Indy 500 Bump Day Qualifying Bumped
One traditional piece of the Month of May festivities leading up to Indy 500 race day, is an event known as Bump Day. As the Indy 500 maxes out at 33 cars allowed for the race grid itself, on many occasions more cars are announced as entrants at the beginning of the month. Bump Day in its most recent form refers to the final day of qualifying which pits any cars that didn't turn in the top 30 times against each other to secure the final three spots. However, 2022's field has just 32 entrants, not even maxing out to 33, meaning no Bump Day is needed, and qualifying is simply to determine start order, and of course, pole position. Some would argue the lack of Bump Day is not a bad thing, as it means every team that's spent effort preparing to race will get to, but some fans may miss the drama. A new qualifying format will debut this year instead. While the number of entries may not be directly traceable to supply chain issues, difficulties in getting parts and higher associated costs may have led Indy Car teams on the fence to stay home.

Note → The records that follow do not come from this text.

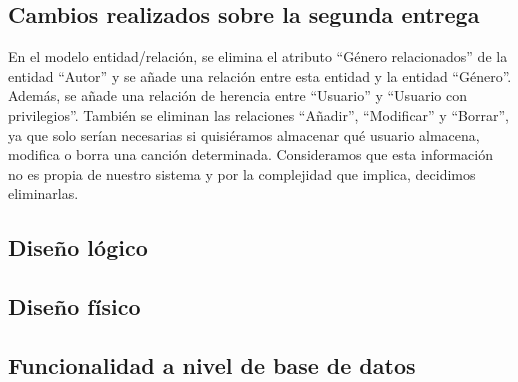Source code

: \subsection{Cambios realizados sobre la segunda entrega}

En el modelo entidad/relación, se elimina el atributo ``Género relacionados'' de la entidad ``Autor'' y se añade una relación entre esta entidad y la entidad ``Género''. Además, se añade una relación de herencia entre ``Usuario'' y ``Usuario con privilegios''. También se eliminan las relaciones ``Añadir'', ``Modificar'' y ``Borrar'', ya que solo serían necesarias si quisiéramos almacenar qué usuario almacena, modifica o borra una canción determinada. Consideramos que esta información no es propia de nuestro sistema y por la complejidad que implica, decidimos eliminarlas.

\subsection{Diseño lógico}

\subsection{Diseño físico}

\subsection{Funcionalidad a nivel de base de datos}
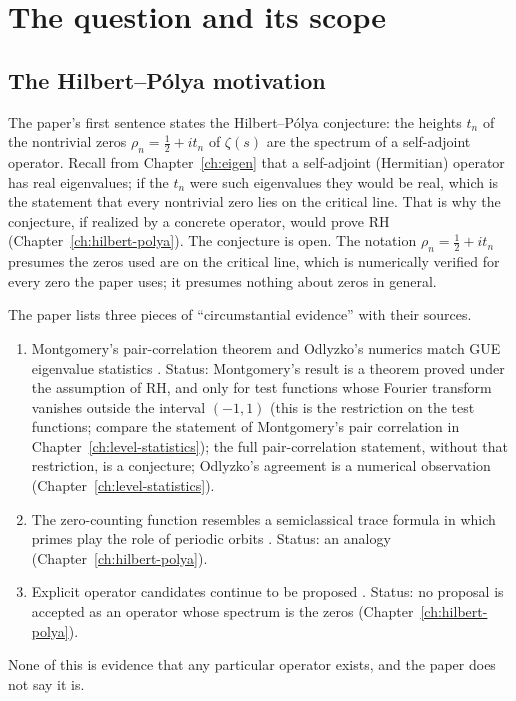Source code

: \section{The question and its scope}\label{sec:paper-setup-question}

\subsection{The Hilbert--P\'olya motivation}

The paper's first sentence states the Hilbert--P\'olya conjecture: the heights $t_n$ of the nontrivial zeros $\rho_n=\tfrac12+it_n$ of $\zeta(s)$ are the spectrum of a self-adjoint operator. Recall from Chapter~\ref{ch:eigen} that a self-adjoint (Hermitian) operator has real eigenvalues; if the $t_n$ were such eigenvalues they would be real, which is the statement that every nontrivial zero lies on the critical line. That is why the conjecture, if realized by a concrete operator, would prove RH (Chapter~\ref{ch:hilbert-polya}). The conjecture is open. The notation $\rho_n=\tfrac12+it_n$ presumes the zeros used are on the critical line, which is numerically verified for every zero the paper uses; it presumes nothing about zeros in general.

The paper lists three pieces of ``circumstantial evidence'' with their sources.
\begin{enumerate}
\item Montgomery's pair-correlation theorem and Odlyzko's numerics match GUE eigenvalue statistics \cite{montgomery,odlyzko87}. Status: Montgomery's result is a theorem proved under the assumption of RH, and only for test functions whose Fourier transform vanishes outside the interval $(-1,1)$ (this is the restriction on the test functions; compare the statement of Montgomery's pair correlation in Chapter~\ref{ch:level-statistics}); the full pair-correlation statement, without that restriction, is a conjecture; Odlyzko's agreement is a numerical observation (Chapter~\ref{ch:level-statistics}).
\item The zero-counting function resembles a semiclassical trace formula in which primes play the role of periodic orbits \cite{berrykeating99,schumayer}. Status: an analogy (Chapter~\ref{ch:hilbert-polya}).
\item Explicit operator candidates continue to be proposed \cite{connes,bbm,bellissard,sierra,recenthp1,recenthp2,zetatriples}. Status: no proposal is accepted as an operator whose spectrum is the zeros (Chapter~\ref{ch:hilbert-polya}).
\end{enumerate}
None of this is evidence that any particular operator exists, and the paper does not say it is.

Indy Car Hybrid Engine Debut Delayed
The debut of hybrid engines in Indy Car racing has been in the works for some time, but it will wait a bit longer. The racing series behind the Indy 500 blames supply chain issues, specifically with some key hybrid components, for a delayed introduction to the 2024 season. The new 2.4-liter, twin-turbocharged V-6 engines with hybrid technology would allow cars to reach 900 horsepower according to Indy Car, about 200 more horsepower than currently possible. And while climate impact figures are unclear at this time, a hybrid supplement should increase fuel efficiency, thus reducing consumption. The other impact of the engine switch is theoretically to have more auto manufacturers involved in Indy Car in addition to Chevrolet and Honda, the current engine providers. The delay to 2024 at this early date suggests Indy Car leadership wants to ensure all the supply chain issues are ironed out and allow enough time for teams and manufacturers (new and current) to prepare.